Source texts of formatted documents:
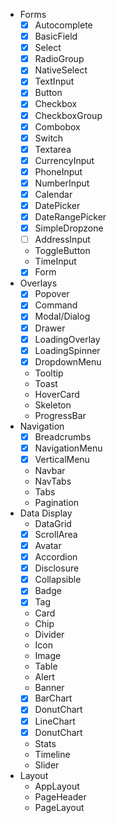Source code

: - Forms
    - [x] Autocomplete
    - [x] BasicField
    - [x] Select
    - [x] RadioGroup
    - [x] NativeSelect
    - [x] TextInput
    - [x] Button
    - [x] Checkbox
    - [x] CheckboxGroup
    - [x] Combobox
    - [x] Switch
    - [x] Textarea
    - [x] CurrencyInput
    - [x] PhoneInput
    - [x] NumberInput
    - [x] Calendar
    - [x] DatePicker
    - [x] DateRangePicker
    - [x] SimpleDropzone
    - [ ] AddressInput
    - ToggleButton
    - TimeInput
    - [x] Form
- Overlays
    - [x] Popover
    - [x] Command
    - [x] Modal/Dialog
    - [x] Drawer
    - [x] LoadingOverlay
    - [x] LoadingSpinner
    - [x] DropdownMenu
    - Tooltip
    - Toast
    - HoverCard
    - Skeleton
    - ProgressBar
- Navigation
    - [x] Breadcrumbs
    - [x] NavigationMenu
    - [x] VerticalMenu
    - Navbar
    - NavTabs
    - Tabs
    - Pagination
- Data Display
    - DataGrid
    - [x] ScrollArea
    - [x] Avatar
    - [x] Accordion
    - [x] Disclosure
    - [x] Collapsible
    - [x] Badge
    - [x] Tag
    - Card
    - Chip
    - Divider
    - Icon
    - Image
    - Table
    - Alert
    - Banner
    - [x] BarChart
    - [x] DonutChart
    - [x] LineChart
    - [x] DonutChart
    - Stats
    - Timeline
    - Slider
- Layout
    - AppLayout
    - PageHeader
    - PageLayout

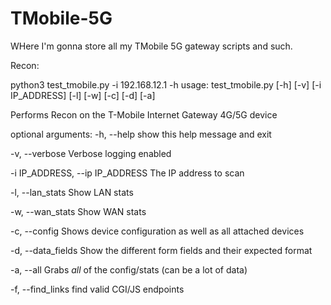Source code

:# TMobile-5G
WHere I'm gonna store all my TMobile 5G gateway scripts and such. 

Recon:

python3 test_tmobile.py -i 192.168.12.1 -h
usage: test_tmobile.py [-h] [-v] [-i IP_ADDRESS] [-l] [-w] [-c] [-d] [-a]

Performs Recon on the T-Mobile Internet Gateway 4G/5G device

optional arguments:
  -h, --help            show this help message and exit
  
  -v, --verbose         Verbose logging enabled
  
  -i IP_ADDRESS, --ip IP_ADDRESS
                        The IP address to scan
  
  -l, --lan_stats       Show LAN stats
  
  -w, --wan_stats       Show WAN stats
  
  -c, --config          Shows device configuration as well as all attached devices
  
  -d, --data_fields     Show the different form fields and their expected format
  
  -a, --all             Grabs *all* of the config/stats (can be a lot of data)
  
  -f, --find_links      find valid CGI/JS endpoints







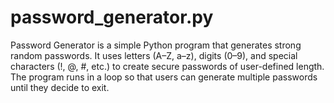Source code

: # password_generator.py
Password Generator is a simple Python program that generates strong random passwords. It uses letters (A–Z, a–z), digits (0–9), and special characters (!, @, #, etc.) to create secure passwords of user-defined length. The program runs in a loop so that users can generate multiple passwords until they decide to exit.
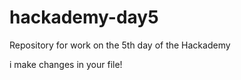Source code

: # hackademy-day5
Repository for work on the 5th day of the Hackademy


i make changes in your file!
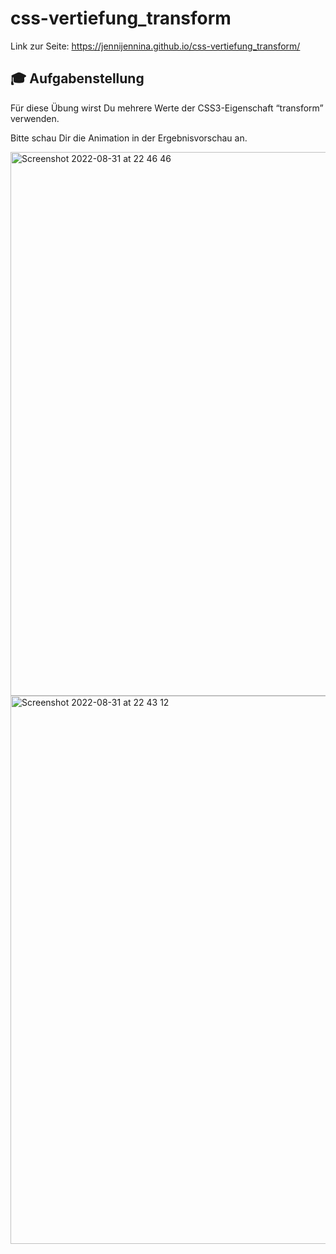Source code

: # css-vertiefung_transform

Link zur Seite: https://jennijennina.github.io/css-vertiefung_transform/


## 🎓 Aufgabenstellung

Für diese Übung wirst Du mehrere Werte der CSS3-Eigenschaft “transform” verwenden.

Bitte schau Dir die Animation in der Ergebnisvorschau an.

<img width="870" alt="Screenshot 2022-08-31 at 22 46 46" src="https://user-images.githubusercontent.com/110846379/187778984-af74db36-397b-430e-9650-c0af0cb77c5e.png">
<img width="877" alt="Screenshot 2022-08-31 at 22 43 12" src="https://user-images.githubusercontent.com/110846379/187778994-2b275f80-65b3-4304-9996-94a262656feb.png">
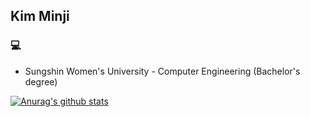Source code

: ## Kim Minji

### 💻
- Sungshin Women's University - Computer Engineering (Bachelor's degree)

[![Anurag's github stats](https://github-readme-stats.vercel.app/api?username=minji0426)](https://github.com/anuraghazra/github-readme-stats)
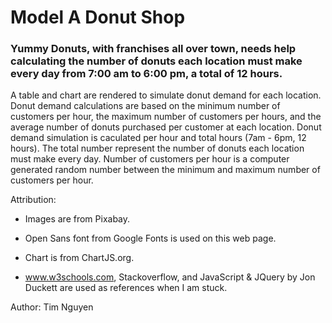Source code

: # Model A Donut Shop

### Yummy Donuts, with franchises all over town, needs help calculating the number of donuts each location must make every day from 7:00 am to 6:00 pm, a total of 12 hours.

 A table and chart are rendered to simulate donut demand for each location. Donut demand calculations are based on the minimum number of customers per hour, the maximum number of customers per hours, and the average number of donuts purchased per customer at each location. Donut demand simulation is caculated per hour and total hours (7am - 6pm, 12 hours). The total number represent the number of donuts each location must make every day. Number of customers per hour is a computer generated random number between the minimum and maximum number of customers per hour.


Attribution:

- Images are from Pixabay.

- Open Sans font from Google Fonts is used on this web page.

- Chart is from ChartJS.org.

- www.w3schools.com, Stackoverflow, and JavaScript & JQuery by Jon Duckett are used as references when I am stuck.


Author: Tim Nguyen
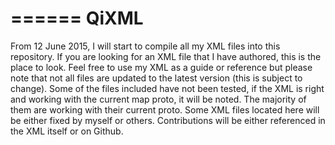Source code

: ======
QiXML
======
From 12 June 2015, I will start to compile all my XML files into this repository. If you are looking for an XML file that I have authored, this is the place to look. Feel free to use my XML as a guide or reference but please note that not all files are updated to the latest version (this is subject to change). Some of the files included have not been tested, if the XML is right and working with the current map proto, it will be noted. The majority of them are working with their current proto. Some XML files located here will be either fixed by myself or others. Contributions will be either referenced in the XML itself or on Github.
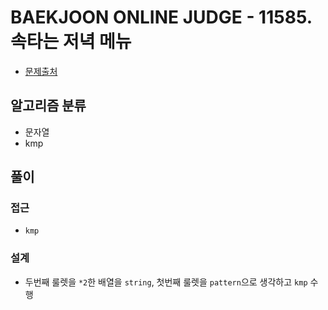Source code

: # BAEKJOON ONLINE JUDGE - 11585. 속타는 저녁 메뉴

- [문제출처](https://www.acmicpc.net/problem/11585 '11585. 속타는 저녁 메뉴')

## 알고리즘 분류

- 문자열
- kmp

## 풀이

### 접근

- `kmp`

### 설계

- 두번째 룰렛을 `*2`한 배열을 `string`, 첫번째 룰렛을 `pattern`으로 생각하고 `kmp` 수행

Your goal:
The answer should be an exact restatement of every entry, with the pictures omitted.

Written reply:
Source code

: - Forms
    - [x] Autocomplete
    - [x] BasicField
    - [x] Select
    - [x] RadioGroup
    - [x] NativeSelect
    - [x] TextInput
    - [x] Button
    - [x] Checkbox
    - [x] CheckboxGroup
    - [x] Combobox
    - [x] Switch
    - [x] Textarea
    - [x] CurrencyInput
    - [x] PhoneInput
    - [x] NumberInput
    - [x] Calendar
    - [x] DatePicker
    - [x] DateRangePicker
    - [x] SimpleDropzone
    - [ ] AddressInput
    - ToggleButton
    - TimeInput
    - [x] Form
- Overlays
    - [x] Popover
    - [x] Command
    - [x] Modal/Dialog
    - [x] Drawer
    - [x] LoadingOverlay
    - [x] LoadingSpinner
    - [x] DropdownMenu
    - Tooltip
    - Toast
    - HoverCard
    - Skeleton
    - ProgressBar
- Navigation
    - [x] Breadcrumbs
    - [x] NavigationMenu
    - [x] VerticalMenu
    - Navbar
    - NavTabs
    - Tabs
    - Pagination
- Data Display
    - DataGrid
    - [x] ScrollArea
    - [x] Avatar
    - [x] Accordion
    - [x] Disclosure
    - [x] Collapsible
    - [x] Badge
    - [x] Tag
    - Card
    - Chip
    - Divider
    - Icon
    - Image
    - Table
    - Alert
    - Banner
    - [x] BarChart
    - [x] DonutChart
    - [x] LineChart
    - [x] DonutChart
    - Stats
    - Timeline
    - Slider
- Layout
    - AppLayout
    - PageHeader
    - PageLayout

Source code

:# TMobile-5G
WHere I'm gonna store all my TMobile 5G gateway scripts and such. 

Recon:

python3 test_tmobile.py -i 192.168.12.1 -h
usage: test_tmobile.py [-h] [-v] [-i IP_ADDRESS] [-l] [-w] [-c] [-d] [-a]

Performs Recon on the T-Mobile Internet Gateway 4G/5G device

optional arguments:
  -h, --help            show this help message and exit
  
  -v, --verbose         Verbose logging enabled
  
  -i IP_ADDRESS, --ip IP_ADDRESS
                        The IP address to scan
  
  -l, --lan_stats       Show LAN stats
  
  -w, --wan_stats       Show WAN stats
  
  -c, --config          Shows device configuration as well as all attached devices
  
  -d, --data_fields     Show the different form fields and their expected format
  
  -a, --all             Grabs *all* of the config/stats (can be a lot of data)
  
  -f, --find_links      find valid CGI/JS endpoints







Source code

: # password_generator.py
Password Generator is a simple Python program that generates strong random passwords. It uses letters (A–Z, a–z), digits (0–9), and special characters (!, @, #, etc.) to create secure passwords of user-defined length. The program runs in a loop so that users can generate multiple passwords until they decide to exit.
Source code

: # hackademy-day5
Repository for work on the 5th day of the Hackademy


i make changes in your file!
Source code

: # css-vertiefung_transform

Link zur Seite: https://jennijennina.github.io/css-vertiefung_transform/


## 🎓 Aufgabenstellung

Für diese Übung wirst Du mehrere Werte der CSS3-Eigenschaft “transform” verwenden.

Bitte schau Dir die Animation in der Ergebnisvorschau an.

<img width="870" alt="Screenshot 2022-08-31 at 22 46 46" src="https://user-images.githubusercontent.com/110846379/187778984-af74db36-397b-430e-9650-c0af0cb77c5e.png">
<img width="877" alt="Screenshot 2022-08-31 at 22 43 12" src="https://user-images.githubusercontent.com/110846379/187778994-2b275f80-65b3-4304-9996-94a262656feb.png">
Source code

: ## Kim Minji

### 💻
- Sungshin Women's University - Computer Engineering (Bachelor's degree)

[![Anurag's github stats](https://github-readme-stats.vercel.app/api?username=minji0426)](https://github.com/anuraghazra/github-readme-stats)
Source code

: # Model A Donut Shop

### Yummy Donuts, with franchises all over town, needs help calculating the number of donuts each location must make every day from 7:00 am to 6:00 pm, a total of 12 hours.

 A table and chart are rendered to simulate donut demand for each location. Donut demand calculations are based on the minimum number of customers per hour, the maximum number of customers per hours, and the average number of donuts purchased per customer at each location. Donut demand simulation is caculated per hour and total hours (7am - 6pm, 12 hours). The total number represent the number of donuts each location must make every day. Number of customers per hour is a computer generated random number between the minimum and maximum number of customers per hour.


Attribution:

- Images are from Pixabay.

- Open Sans font from Google Fonts is used on this web page.

- Chart is from ChartJS.org.

- www.w3schools.com, Stackoverflow, and JavaScript & JQuery by Jon Duckett are used as references when I am stuck.


Author: Tim Nguyen
Source code

: ======
QiXML
======
From 12 June 2015, I will start to compile all my XML files into this repository. If you are looking for an XML file that I have authored, this is the place to look. Feel free to use my XML as a guide or reference but please note that not all files are updated to the latest version (this is subject to change). Some of the files included have not been tested, if the XML is right and working with the current map proto, it will be noted. The majority of them are working with their current proto. Some XML files located here will be either fixed by myself or others. Contributions will be either referenced in the XML itself or on Github.
Source code

: # BAEKJOON ONLINE JUDGE - 11585. 속타는 저녁 메뉴

- [문제출처](https://www.acmicpc.net/problem/11585 '11585. 속타는 저녁 메뉴')

## 알고리즘 분류

- 문자열
- kmp

## 풀이

### 접근

- `kmp`

### 설계

- 두번째 룰렛을 `*2`한 배열을 `string`, 첫번째 룰렛을 `pattern`으로 생각하고 `kmp` 수행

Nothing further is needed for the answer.